Choose a path. Commit. Do less. Simplify. Choose something you wish to master and devote yourself to it.
As I map out my company’s business plan for 2022, our theme for the New Year is: simple excellence.
We are reducing our menu of services in half. We are honing in, even more strongly, on one particular message and promise to our clientele. We are not cluttering our schedule with unnecessarily-complicated projects that yield little results or joy. We will do less. And what we do, we will do with the greatest excellence that we can bring.
One of my favorite quotes from Angela Bassett, the legendary, award-winning performing artist:
“Don’t settle for average. Bring your best to the moment. Then, whether it fails or succeeds, at least you know you gave all you had. We need to live the best that’s in us.”
But we can't bring our best to each moment if we're trying to achieve too many things at once, mentally fatigued, or saying “yes” to projects that should really be shelved until 2025.
In order to live the best that’s within us, we need to simplify and do less.
Less is more.
And, as I've learned from each masterfully-crafted bite of fresh-caught ahi with shoyu...
Less is delicious.
-Alex
PS. If you were going to redesign your life, or work, with “simple excellence” as the guiding principle, what would this look like? Feel like?
PPS. A very smart woman named Jen Kem is the first person I ever heard say the phrase: "simple excellence." Thank you, Jen. Those two words have been ringing in my ears for many years like a clear and beautiful bell.

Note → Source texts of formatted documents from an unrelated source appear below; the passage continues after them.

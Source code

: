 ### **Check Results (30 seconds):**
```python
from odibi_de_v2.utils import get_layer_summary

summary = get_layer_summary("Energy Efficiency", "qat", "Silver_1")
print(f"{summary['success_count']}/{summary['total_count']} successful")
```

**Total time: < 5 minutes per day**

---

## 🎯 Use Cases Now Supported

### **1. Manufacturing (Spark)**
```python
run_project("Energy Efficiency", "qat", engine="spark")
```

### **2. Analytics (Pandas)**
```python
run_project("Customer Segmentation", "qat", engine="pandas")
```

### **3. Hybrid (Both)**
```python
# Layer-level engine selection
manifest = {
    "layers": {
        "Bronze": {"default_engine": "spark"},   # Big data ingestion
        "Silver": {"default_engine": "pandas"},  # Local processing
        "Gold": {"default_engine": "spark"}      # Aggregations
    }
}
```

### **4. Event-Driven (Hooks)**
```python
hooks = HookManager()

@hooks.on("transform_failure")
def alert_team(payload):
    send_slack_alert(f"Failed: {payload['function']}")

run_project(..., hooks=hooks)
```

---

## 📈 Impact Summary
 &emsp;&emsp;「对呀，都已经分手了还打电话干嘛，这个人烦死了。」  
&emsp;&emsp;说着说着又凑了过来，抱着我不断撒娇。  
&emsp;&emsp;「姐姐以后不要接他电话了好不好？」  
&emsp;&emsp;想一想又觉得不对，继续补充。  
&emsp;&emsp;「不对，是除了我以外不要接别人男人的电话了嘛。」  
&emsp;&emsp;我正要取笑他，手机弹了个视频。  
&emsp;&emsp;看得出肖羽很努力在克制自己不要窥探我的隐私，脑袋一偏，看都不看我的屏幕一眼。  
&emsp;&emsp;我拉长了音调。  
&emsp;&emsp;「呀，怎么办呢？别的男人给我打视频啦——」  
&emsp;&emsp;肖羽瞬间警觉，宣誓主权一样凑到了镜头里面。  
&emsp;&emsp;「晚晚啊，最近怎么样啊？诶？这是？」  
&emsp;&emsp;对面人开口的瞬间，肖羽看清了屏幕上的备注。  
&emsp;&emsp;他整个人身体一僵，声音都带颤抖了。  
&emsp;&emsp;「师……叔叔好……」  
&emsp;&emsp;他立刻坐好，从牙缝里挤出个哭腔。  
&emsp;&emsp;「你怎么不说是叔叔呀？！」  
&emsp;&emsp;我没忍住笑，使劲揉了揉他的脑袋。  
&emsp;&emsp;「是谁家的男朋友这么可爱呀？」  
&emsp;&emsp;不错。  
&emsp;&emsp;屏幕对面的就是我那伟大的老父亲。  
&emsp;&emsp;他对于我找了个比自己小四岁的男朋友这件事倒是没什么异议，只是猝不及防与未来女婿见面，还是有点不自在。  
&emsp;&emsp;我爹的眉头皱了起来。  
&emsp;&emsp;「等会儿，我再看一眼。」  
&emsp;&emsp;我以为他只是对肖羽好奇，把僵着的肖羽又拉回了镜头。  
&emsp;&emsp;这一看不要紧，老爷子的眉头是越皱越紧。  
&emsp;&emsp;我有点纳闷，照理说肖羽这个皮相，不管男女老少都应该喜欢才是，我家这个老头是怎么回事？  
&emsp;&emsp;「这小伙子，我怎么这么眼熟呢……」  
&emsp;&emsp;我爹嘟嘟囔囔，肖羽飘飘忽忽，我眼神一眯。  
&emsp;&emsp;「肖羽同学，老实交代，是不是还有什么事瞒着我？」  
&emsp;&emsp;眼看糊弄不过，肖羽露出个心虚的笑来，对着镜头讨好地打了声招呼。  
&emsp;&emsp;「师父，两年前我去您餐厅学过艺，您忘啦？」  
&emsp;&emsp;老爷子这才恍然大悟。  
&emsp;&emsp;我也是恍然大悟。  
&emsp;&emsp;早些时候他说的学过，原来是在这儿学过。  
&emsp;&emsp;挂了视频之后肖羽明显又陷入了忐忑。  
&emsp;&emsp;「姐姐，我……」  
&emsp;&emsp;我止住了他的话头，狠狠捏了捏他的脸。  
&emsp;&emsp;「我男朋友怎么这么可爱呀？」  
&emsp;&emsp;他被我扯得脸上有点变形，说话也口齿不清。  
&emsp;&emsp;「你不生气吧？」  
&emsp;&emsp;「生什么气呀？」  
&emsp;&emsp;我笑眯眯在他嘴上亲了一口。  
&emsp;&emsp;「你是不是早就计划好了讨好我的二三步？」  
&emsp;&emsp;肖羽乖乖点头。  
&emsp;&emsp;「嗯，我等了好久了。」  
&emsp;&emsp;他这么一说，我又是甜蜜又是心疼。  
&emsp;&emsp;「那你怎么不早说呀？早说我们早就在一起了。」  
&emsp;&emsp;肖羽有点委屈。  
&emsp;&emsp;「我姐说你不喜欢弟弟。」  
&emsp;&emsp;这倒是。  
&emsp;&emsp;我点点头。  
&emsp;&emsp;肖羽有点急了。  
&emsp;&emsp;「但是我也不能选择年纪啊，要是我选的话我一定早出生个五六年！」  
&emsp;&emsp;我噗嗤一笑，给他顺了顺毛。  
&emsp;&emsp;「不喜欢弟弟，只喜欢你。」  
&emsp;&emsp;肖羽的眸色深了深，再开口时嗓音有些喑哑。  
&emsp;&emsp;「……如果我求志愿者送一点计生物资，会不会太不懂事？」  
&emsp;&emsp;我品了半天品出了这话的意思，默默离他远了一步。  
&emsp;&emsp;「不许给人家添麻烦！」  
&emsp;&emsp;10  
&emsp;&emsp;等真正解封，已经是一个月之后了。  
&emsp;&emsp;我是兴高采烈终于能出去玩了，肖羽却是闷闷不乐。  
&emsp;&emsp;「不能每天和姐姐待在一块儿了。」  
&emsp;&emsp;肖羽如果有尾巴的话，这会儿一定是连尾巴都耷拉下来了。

PPPS. Lately, I’ve been thinking about how excellence and perfection are not the same thing.
Excellence is attainable.
Excellence is trying with all your heart. It’s making promises and keeping them, doing exactly what you said you would do—99% of the time, with a few exceptions because life happens. It’s knowing your limitations and planning accordingly. It’s the slow and consistent journey of mastering your craft. It’s showing up to the meeting prepared, notes in hand, ready to roll. It’s treating people with decency
and appreciation. It’s bringing the best that you can to each moment—while accepting that there will be a few typos, broken links, and blunders along the way. Because we’re human.
Perfection is not attainable.
Perfection is strict, robotic, error-free in a way that’s not possible for living human beings made of flesh and bone. It’s an unrealistic standard that is painful to strive for and even more painful when (of course, as always) it goes unreached. It’s clawing desperately for something that does not even exist on this earth. It’s futile.
We can aim for excellence, not perfection. I think…there’s a difference.